Little Voice (Jane Horrocks) is a child-like woman, a recluse, grieving over the death of her father. His record collection, which they listened to together, now provides Little Voice with her solitary recreation. She has listened so often to the records that she is able to impersonate the voice and manner of several female vocalists, among them her father's favorites-Judy Garland, Marilyn Monroe and Shirley Bassey. Mari (Brenda Blethyn), Little Voice's tin-eared mother, is irritated by her daughter's seclusion and by her record-playing, until a slimy agent, Ray Say (Michael Caine), convinces Mari that Little Voice can be a star and make their fortunes.

Little Voice is based on Jim Cartwright's play The Rise and Fall of Little Voice, which premiered in 1992 at the National Theatre in London. Horrocks, whose delightful impersonations bring Garland and Monroe back to life, also starred in the stage version. Mark Herman, the writer/director of Brassed Off, adapted Cartwright's play and directed the film. While Herman may have seemed a good choice because of his earlier success, an adaptation involving British working-class characters not unlike Mari and Ray Say, his screenplay misses the mark. It spends too much time on minor characters like Ray and his sidekick, club owner Mr. Boo (Jim Broadbent), in an attempt to externalize Little Voice's interior struggle. In her quest to create a life beyond her room, Little Voice confronts something far more profound than the machinations of these unscrupulous men: her mother's insensitivity and jealousy. Herman's screenplay trivializes the psychological and spiritual aspects of Little Voice's struggle to make herself heard over her mother's screeching criticism. Perhaps the adaptation to film was a mistake altogether, but, in any case, this is a story that calls for a more experienced screenwriter and director.

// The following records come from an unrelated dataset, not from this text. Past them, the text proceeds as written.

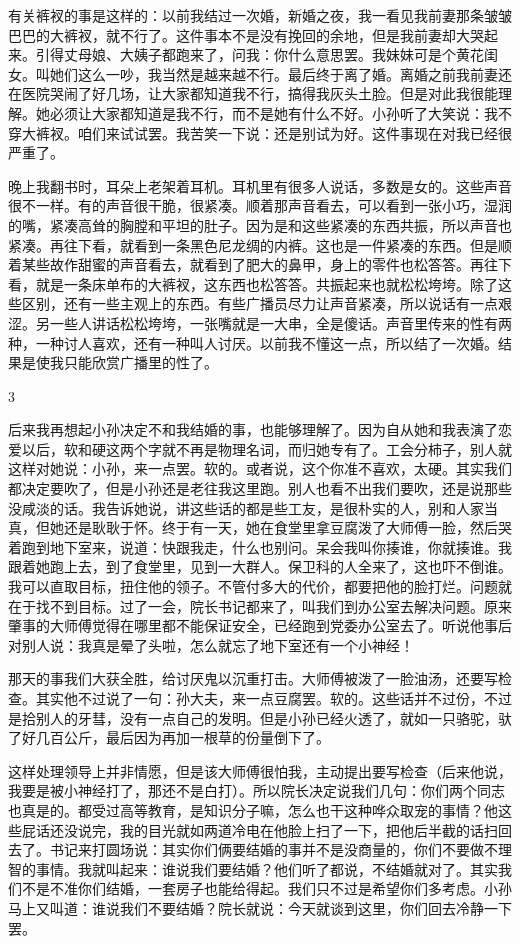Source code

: 有关裤衩的事是这样的：以前我结过一次婚，新婚之夜，我一看见我前妻那条皱皱巴巴的大裤衩，就不行了。这件事本不是没有挽回的余地，但是我前妻却大哭起来。引得丈母娘、大姨子都跑来了，问我：你什么意思罢。我妹妹可是个黄花闺女。叫她们这么一吵，我当然是越来越不行。最后终于离了婚。离婚之前我前妻还在医院哭闹了好几场，让大家都知道我不行，搞得我灰头土脸。但是对此我很能理解。她必须让大家都知道是我不行，而不是她有什么不好。小孙听了大笑说：我不穿大裤衩。咱们来试试罢。我苦笑一下说：还是别试为好。这件事现在对我已经很严重了。 

晚上我翻书时，耳朵上老架着耳机。耳机里有很多人说话，多数是女的。这些声音很不一样。有的声音很干脆，很紧凑。顺着那声音看去，可以看到一张小巧，湿润的嘴，紧凑高耸的胸膛和平坦的肚子。因为是和这些紧凑的东西共振，所以声音也紧凑。再往下看，就看到一条黑色尼龙绸的内裤。这也是一件紧凑的东西。但是顺着某些故作甜蜜的声音看去，就看到了肥大的鼻甲，身上的零件也松答答。再往下看，就是一条床单布的大裤衩，这东西也松答答。共振起来也就松松垮垮。除了这些区别，还有一些主观上的东西。有些广播员尽力让声音紧凑，所以说话有一点艰涩。另一些人讲话松松垮垮，一张嘴就是一大串，全是傻话。声音里传来的性有两种，一种讨人喜欢，还有一种叫人讨厌。以前我不懂这一点，所以结了一次婚。结果是使我只能欣赏广播里的性了。 

3 

后来我再想起小孙决定不和我结婚的事，也能够理解了。因为自从她和我表演了恋爱以后，软和硬这两个字就不再是物理名词，而归她专有了。工会分柿子，别人就这样对她说：小孙，来一点罢。软的。或者说，这个你准不喜欢，太硬。其实我们都决定要吹了，但是小孙还是老往我这里跑。别人也看不出我们要吹，还是说那些没咸淡的话。我告诉她说，讲这些话的都是些工友，是很朴实的人，别和人家当真，但她还是耿耿于怀。终于有一天，她在食堂里拿豆腐泼了大师傅一脸，然后哭着跑到地下室来，说道：快跟我走，什么也别问。呆会我叫你揍谁，你就揍谁。我跟着她跑上去，到了食堂里，见到一大群人。保卫科的人全来了，这也吓不倒谁。我可以直取目标，扭住他的领子。不管付多大的代价，都要把他的脸打烂。问题就在于找不到目标。过了一会，院长书记都来了，叫我们到办公室去解决问题。原来肇事的大师傅觉得在哪里都不能保证安全，已经跑到党委办公室去了。听说他事后对别人说：我真是晕了头啦，怎么就忘了地下室还有一个小神经！ 

那天的事我们大获全胜，给讨厌鬼以沉重打击。大师傅被泼了一脸油汤，还要写检查。其实他不过说了一句：孙大夫，来一点豆腐罢。软的。这些话并不过份，不过是拾别人的牙彗，没有一点自己的发明。但是小孙已经火透了，就如一只骆驼，驮了好几百公斤，最后因为再加一根草的份量倒下了。 

这样处理领导上并非情愿，但是该大师傅很怕我，主动提出要写检查（后来他说，我要是被小神经打了，那还不是白打）。所以院长决定说我们几句：你们两个同志也真是的。都受过高等教育，是知识分子嘛，怎么也干这种哗众取宠的事情？他这些屁话还没说完，我的目光就如两道冷电在他脸上扫了一下，把他后半截的话扫回去了。书记来打圆场说：其实你们俩要结婚的事并不是没商量的，你们不要做不理智的事情。我就叫起来：谁说我们要结婚？他们听了都说，不结婚就对了。其实我们不是不准你们结婚，一套房子也能给得起。我们只不过是希望你们多考虑。小孙马上又叫道：谁说我们不要结婚？院长就说：今天就谈到这里，你们回去冷静一下罢。 

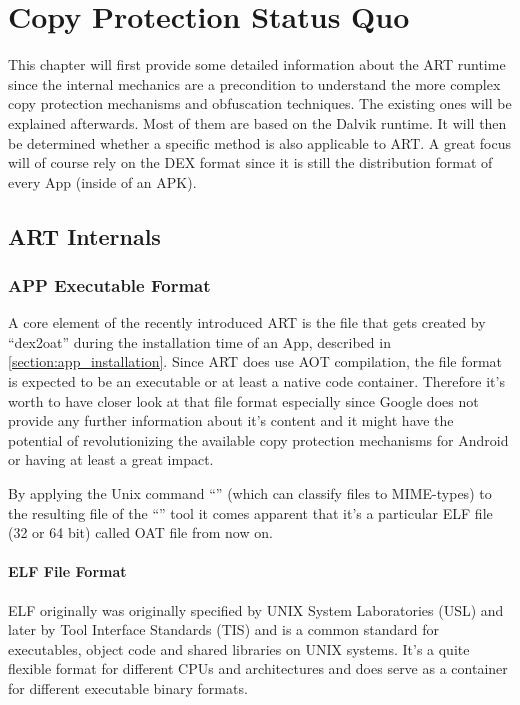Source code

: \chapter{Copy Protection Status Quo}
\label{chapter:copy_protection_status_quo}

This chapter will first provide some detailed information about the ART runtime since the internal mechanics are a precondition to understand the more complex copy protection mechanisms and obfuscation techniques. The existing ones will be explained afterwards. Most of them are based on the Dalvik runtime. It will then be determined whether a specific method is also
applicable to ART. A great focus will of course rely on the DEX format since
it is still the distribution format of every App (inside of an APK).

\section{ART Internals}
\label{section:art_internals}

\subsection{APP Executable Format}\label{section:app_executable_format}

A core element of the recently introduced ART is the file that
gets created by ``dex2oat'' during the installation time of an App,
described in \autoref{section:app_installation}.
Since ART does use AOT compilation, the file format is expected
to be an executable or at least a native code container.
Therefore it's worth to have closer look at that file format
especially since Google does not provide any further information
about it's content and it might have the potential of
revolutionizing the available copy protection mechanisms for
Android or having at least a great impact.

By applying the Unix command ``'' (which can classify
files to MIME-types) to the resulting file of the ``''
tool it comes apparent that it's a particular ELF file (32 or 64 bit)
called OAT file from now on.

\subsubsection{ELF File Format}\label{section:elf_file_format}
ELF originally was originally specified by UNIX System Laboratories
(USL) and later by Tool Interface Standards (TIS) and is a common
standard for executables, object code and shared libraries on UNIX
systems. It's a quite flexible format for different CPUs and
architectures and does serve as a container for different
executable binary formats.

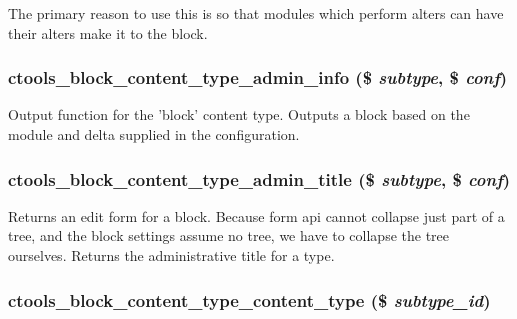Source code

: The primary reason to use this is so that modules which perform alters can have their alters make it to the block. \hypertarget{block_8inc_a1171315f05fb634e86d24b39da3dfa8f}{
\subsubsection[{ctools\_\-block\_\-content\_\-type\_\-admin\_\-info}]{\setlength{\rightskip}{0pt plus 5cm}ctools\_\-block\_\-content\_\-type\_\-admin\_\-info (\$ {\em subtype}, \/  \$ {\em conf})}}
\label{block_8inc_a1171315f05fb634e86d24b39da3dfa8f}
Output function for the 'block' content type. Outputs a block based on the module and delta supplied in the configuration. \hypertarget{block_8inc_a29fbadd37d2baf2e9481c9b641d90a1b}{
\subsubsection[{ctools\_\-block\_\-content\_\-type\_\-admin\_\-title}]{\setlength{\rightskip}{0pt plus 5cm}ctools\_\-block\_\-content\_\-type\_\-admin\_\-title (\$ {\em subtype}, \/  \$ {\em conf})}}
\label{block_8inc_a29fbadd37d2baf2e9481c9b641d90a1b}
Returns an edit form for a block. Because form api cannot collapse just part of a tree, and the block settings assume no tree, we have to collapse the tree ourselves. Returns the administrative title for a type. \hypertarget{block_8inc_a4c1c8dd8b4c59a7efa78259046cda6b4}{
\subsubsection[{ctools\_\-block\_\-content\_\-type\_\-content\_\-type}]{\setlength{\rightskip}{0pt plus 5cm}ctools\_\-block\_\-content\_\-type\_\-content\_\-type (\$ {\em subtype\_\-id})}}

What rescues the film somewhat are the performances by Horrocks and by Ewan McGregor as Billy, a pigeon fancier who works as a telephone installer. He is drawn to Little Voice's shyness and to her separateness, qualities he shares. Together, they seem to rise above the gritty, working-class reality of this seaside town, he with his pigeons and Little Voice with her music. McGregor, who appeared in Brassed Off and in Trainspotting, shows a different side here, an ability to handle an introverted and emotionally complex character. Horrocks is nothing short of magnificent. Aside from her remarkable ability to impersonate-her renditions of 'Daddy' and 'I Want to Be Loved by You' will send chills up your spine-she manages to embody the archetypal struggle for identity in a way that transcends any attempt to trivialize it. Caine's and Blethyn's performances are marred by Herman's direction-they're too often over the top. In a small role as Sadie, Mari's friend, Annette Badland (Hollow Reed, Angels & Insects), who has even fewer spoken lines than Little Voice, is quite memorable.

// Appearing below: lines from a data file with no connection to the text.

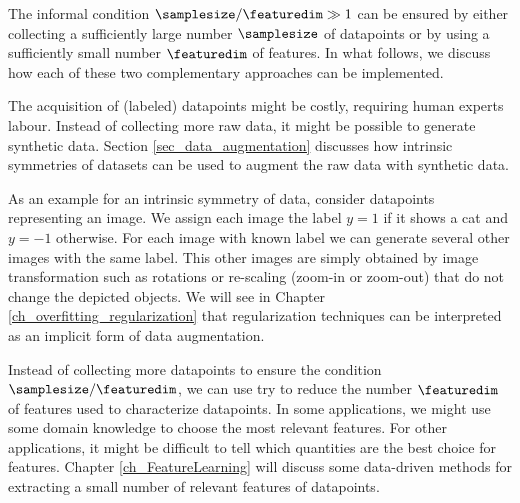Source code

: \documentclass[12pt]{report}
\newcommand{\featurelen}{\featuredim}
\begin{document}
The informal condition $\samplesize/\featurelen \gg 1$ can be ensured 
by either collecting a sufficiently large number $\samplesize$ of datapoints 
or by using a sufficiently small number $\featurelen$ of features. In what 
follows, we discuss how each of these two complementary approaches 
can be implemented. 

The acquisition of (labeled) datapoints might be costly, requiring human 
experts labour. Instead of collecting more raw data, it might 
be possible to generate synthetic data. Section \ref{sec_data_augmentation} 
discusses how intrinsic symmetries of datasets can be used to augment 
the raw data with synthetic data. 

As an example for an intrinsic symmetry of data, consider datapoints 
representing an image. We assign each image the label $y=1$ if it shows 
a cat and $y=-1$ otherwise. For each image with known label we can 
generate several other images with the same label. This other images 
are simply obtained by image transformation such as rotations or 
re-scaling (zoom-in or zoom-out) that do not change the depicted 
objects. We will see in Chapter \ref{ch_overfitting_regularization} 
that regularization techniques can be interpreted as an implicit 
form of data augmentation.  

Instead of collecting more datapoints to ensure the condition $\samplesize/\featurelen$, 
we can use try to reduce the number $\featurelen$ of features used to 
characterize datapoints. In some applications, we might use some domain 
knowledge to choose the most relevant features. For other applications, 
it might be difficult to tell which quantities are the best choice for features. 
Chapter \ref{ch_FeatureLearning} will discuss some data-driven methods 
for extracting a small number of relevant features of datapoints. 

\end{document}
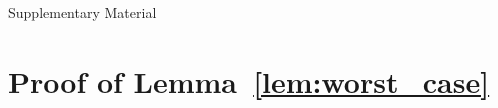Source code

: \documentclass[twoside]{article} \usepackage{aistats2017}
\begin{document}
\clearpage
\appendix

\begin{center}
{\Large Supplementary Material}
\end{center}

\section{Proof of Lemma~\ref{lem:worst_case}}\label{app:worst_case_proof}

\end{document}
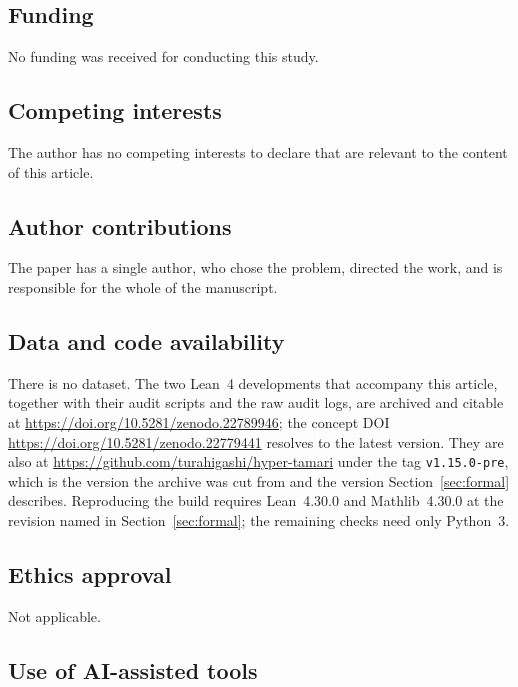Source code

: \documentclass[11pt,a4paper]{article}
\theoremstyle{plain}
\theoremstyle{definition}
\begin{document}
\subsection*{Funding}

No funding was received for conducting this study.

\subsection*{Competing interests}

The author has no competing interests to declare that are relevant to the content of
this article.

\subsection*{Author contributions}

The paper has a single author, who chose the problem, directed the work, and is
responsible for the whole of the manuscript.

\subsection*{Data and code availability}

\begin{sloppypar}
There is no dataset. The two Lean~4 developments that accompany this article, together
with their audit scripts and the raw audit logs, are archived and citable at
\url{https://doi.org/10.5281/zenodo.22789946}; the concept DOI
\url{https://doi.org/10.5281/zenodo.22779441} resolves to the latest version. They are
also at \url{https://github.com/turahigashi/hyper-tamari} under the tag
\verb|v1.15.0-pre|, which is the version the archive was cut from and the version
Section~\ref{sec:formal} describes. Reproducing the build requires Lean~4.30.0 and Mathlib~4.30.0 at the revision
named in Section~\ref{sec:formal}; the remaining checks need only Python~3.
\end{sloppypar}

\subsection*{Ethics approval}

Not applicable.

\subsection*{Use of AI-assisted tools}
\end{document}

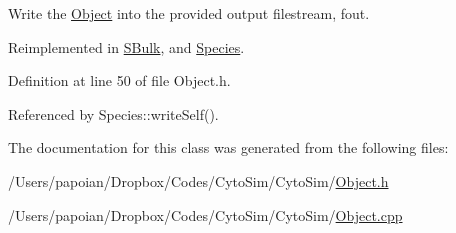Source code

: Write the \hyperlink{classObject}{Object} into the provided output filestream, fout. 



Reimplemented in \hyperlink{classSBulk_af96d228dfe5348a5a7944b69c3ddf8fa}{S\-Bulk}, and \hyperlink{classSpecies_a8a2ec8930dd89c427245f0013aea9c69}{Species}.



Definition at line 50 of file Object.\-h.



Referenced by Species\-::write\-Self().



The documentation for this class was generated from the following files\-:\begin{DoxyCompactItemize}
\item 
/\-Users/papoian/\-Dropbox/\-Codes/\-Cyto\-Sim/\-Cyto\-Sim/\hyperlink{Object_8h}{Object.\-h}\item 
/\-Users/papoian/\-Dropbox/\-Codes/\-Cyto\-Sim/\-Cyto\-Sim/\hyperlink{Object_8cpp}{Object.\-cpp}\end{DoxyCompactItemize}
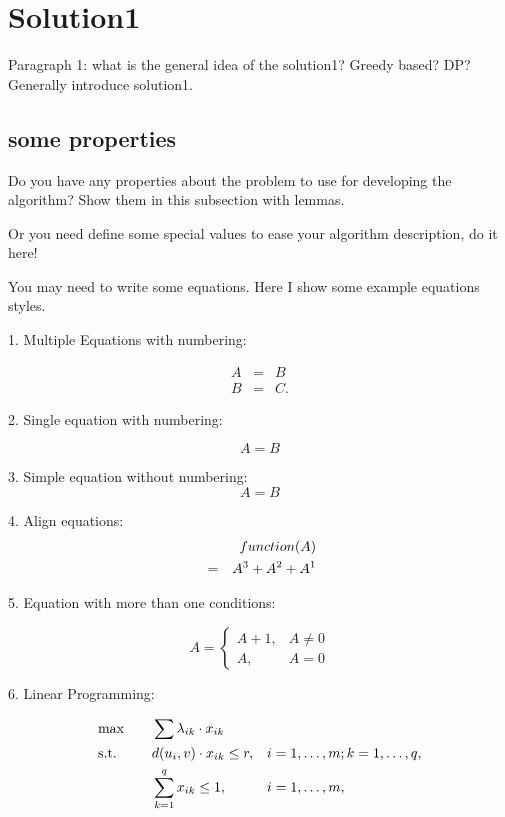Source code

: \section{Solution1}
\label{sec:solution1}

Paragraph 1: what is the general idea of the solution1? Greedy based? DP? Generally introduce solution1.

\subsection{some properties}
Do you have any properties about the problem to use for developing the algorithm? Show them in this subsection with lemmas. 

Or you need define some special values to ease your algorithm description, do it here!


You may need to write some equations. Here I show some example equations styles.

1. Multiple Equations with numbering:

\begin{eqnarray}
A &=& B \label{eq:equation1}\\
B &=& C.\label{eq:equation2}
\end{eqnarray}

2. Single equation with numbering:

\begin{equation}
A = B \label{eq:equation3}
\end{equation}

3. Simple equation without numbering:
$$A = B$$

4. Align equations:
\begin{eqnarray}
&& function(A) \notag\\
&=& A^3 +  A^2 + A^1\label{eq:equation4}
\end{eqnarray}

5. Equation with more than one conditions:

\begin{equation}
A=\left\{
\begin{array}{ll}
A + 1, & A \neq 0 \\
A, & A = 0
\end{array}
\right. \label{eq:equation5}
\end{equation}

6. Linear Programming:

\begin{alignat}{2}
& \text{max}&  & \sum\lambda_{ik}\cdot x_{ik}\\
& \text{s.t.}&    \quad & 
\begin{aligned}[t]
&d(u_i, v)\cdot x_{ik} \leq r,    &&i =1, \dots, m; k = 1, \dots, q,\\
&\sum_{k=1}^{q} x_{ik} \leq 1,					 &&i =1, \dots, m,
\end{aligned}\notag
\end{alignat}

Herman's biggest mistake was to ignore the backstory implied by Little Voice's solitary existence-it's the stuff of Greek tragedy, not Brassed Off-style comedy. Little Voice is the product of her parents' unhappy marriage: Mari never got the attention she craved and deserved, from her husband or from anyone else, so she became embittered by the special relationship her husband and daughter shared. That's the reason for her jealousy and for her somewhat unconscious alliance with Ray Say in the exploitation of Little Voice. Emphasizing the bitterness and desperation of Mari and Ray, Herman minimizes the archetypal elements of Little Voice's relationship with her parents. The dramatic impact of the story is lost, and Little Voice's transcendence fails to take on the profound proportions it inherently possesses.